Each line of the entries that mentions the string "watch" needs to be reported.

**** Source material ****

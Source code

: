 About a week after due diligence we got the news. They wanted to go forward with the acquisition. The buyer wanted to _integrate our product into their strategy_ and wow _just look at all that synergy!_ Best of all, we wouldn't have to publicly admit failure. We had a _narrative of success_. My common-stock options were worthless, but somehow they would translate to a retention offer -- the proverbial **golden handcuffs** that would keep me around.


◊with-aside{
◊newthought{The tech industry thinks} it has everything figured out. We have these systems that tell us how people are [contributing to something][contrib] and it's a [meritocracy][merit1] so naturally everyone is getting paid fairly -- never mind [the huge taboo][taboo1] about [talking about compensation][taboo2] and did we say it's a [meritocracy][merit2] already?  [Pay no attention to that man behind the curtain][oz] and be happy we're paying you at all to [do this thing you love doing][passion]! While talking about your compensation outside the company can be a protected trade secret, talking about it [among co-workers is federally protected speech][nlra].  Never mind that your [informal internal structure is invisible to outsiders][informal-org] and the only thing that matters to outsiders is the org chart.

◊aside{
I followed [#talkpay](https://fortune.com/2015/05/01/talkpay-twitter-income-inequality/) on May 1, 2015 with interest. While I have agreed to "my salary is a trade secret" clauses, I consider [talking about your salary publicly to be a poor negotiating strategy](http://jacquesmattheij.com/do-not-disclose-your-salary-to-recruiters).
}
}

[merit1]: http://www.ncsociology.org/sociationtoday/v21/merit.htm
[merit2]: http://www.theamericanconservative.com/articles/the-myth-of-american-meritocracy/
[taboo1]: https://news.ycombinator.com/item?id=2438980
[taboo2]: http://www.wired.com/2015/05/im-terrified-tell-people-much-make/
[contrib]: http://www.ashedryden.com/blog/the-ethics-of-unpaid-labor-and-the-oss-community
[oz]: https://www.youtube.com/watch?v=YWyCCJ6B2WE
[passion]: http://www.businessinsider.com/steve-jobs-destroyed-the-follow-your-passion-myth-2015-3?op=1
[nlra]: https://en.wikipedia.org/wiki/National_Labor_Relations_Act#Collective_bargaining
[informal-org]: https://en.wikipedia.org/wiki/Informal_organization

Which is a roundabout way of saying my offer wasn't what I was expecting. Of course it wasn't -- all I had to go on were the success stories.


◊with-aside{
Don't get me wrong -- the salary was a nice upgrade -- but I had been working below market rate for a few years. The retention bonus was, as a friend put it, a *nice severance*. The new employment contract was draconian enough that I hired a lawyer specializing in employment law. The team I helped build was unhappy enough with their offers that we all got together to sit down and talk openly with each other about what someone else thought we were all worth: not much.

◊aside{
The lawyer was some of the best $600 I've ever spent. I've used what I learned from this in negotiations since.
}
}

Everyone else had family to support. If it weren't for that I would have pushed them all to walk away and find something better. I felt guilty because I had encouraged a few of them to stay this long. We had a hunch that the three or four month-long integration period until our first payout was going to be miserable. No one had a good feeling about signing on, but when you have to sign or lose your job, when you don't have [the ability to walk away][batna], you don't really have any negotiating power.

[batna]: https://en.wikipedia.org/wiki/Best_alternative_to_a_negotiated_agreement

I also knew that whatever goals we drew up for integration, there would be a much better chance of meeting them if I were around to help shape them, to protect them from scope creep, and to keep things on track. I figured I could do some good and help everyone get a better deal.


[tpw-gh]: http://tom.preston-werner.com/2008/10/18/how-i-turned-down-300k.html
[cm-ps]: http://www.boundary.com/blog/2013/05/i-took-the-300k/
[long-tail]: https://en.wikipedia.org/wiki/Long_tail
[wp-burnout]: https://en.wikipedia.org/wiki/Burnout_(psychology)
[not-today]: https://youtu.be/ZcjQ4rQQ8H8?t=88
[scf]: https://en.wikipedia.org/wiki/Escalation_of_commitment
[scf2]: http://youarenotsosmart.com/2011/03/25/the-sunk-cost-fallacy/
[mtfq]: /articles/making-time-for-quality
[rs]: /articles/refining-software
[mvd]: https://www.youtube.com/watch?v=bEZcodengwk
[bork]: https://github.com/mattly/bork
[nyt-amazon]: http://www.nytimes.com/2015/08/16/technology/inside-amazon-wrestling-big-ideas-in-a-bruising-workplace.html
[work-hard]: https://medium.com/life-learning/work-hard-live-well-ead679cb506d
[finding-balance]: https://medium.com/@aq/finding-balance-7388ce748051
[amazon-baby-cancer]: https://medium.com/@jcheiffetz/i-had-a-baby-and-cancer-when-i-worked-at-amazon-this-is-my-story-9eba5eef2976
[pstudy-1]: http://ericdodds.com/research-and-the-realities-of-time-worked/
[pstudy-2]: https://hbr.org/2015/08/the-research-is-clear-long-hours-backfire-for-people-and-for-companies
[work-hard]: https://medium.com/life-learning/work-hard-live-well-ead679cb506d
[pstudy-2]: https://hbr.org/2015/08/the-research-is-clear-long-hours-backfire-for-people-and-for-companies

****

§ Answer space
[oz]: https://www.youtube.com/watch?v=YWyCCJ6B2WE
[mvd]: https://www.youtube.com/watch?v=bEZcodengwk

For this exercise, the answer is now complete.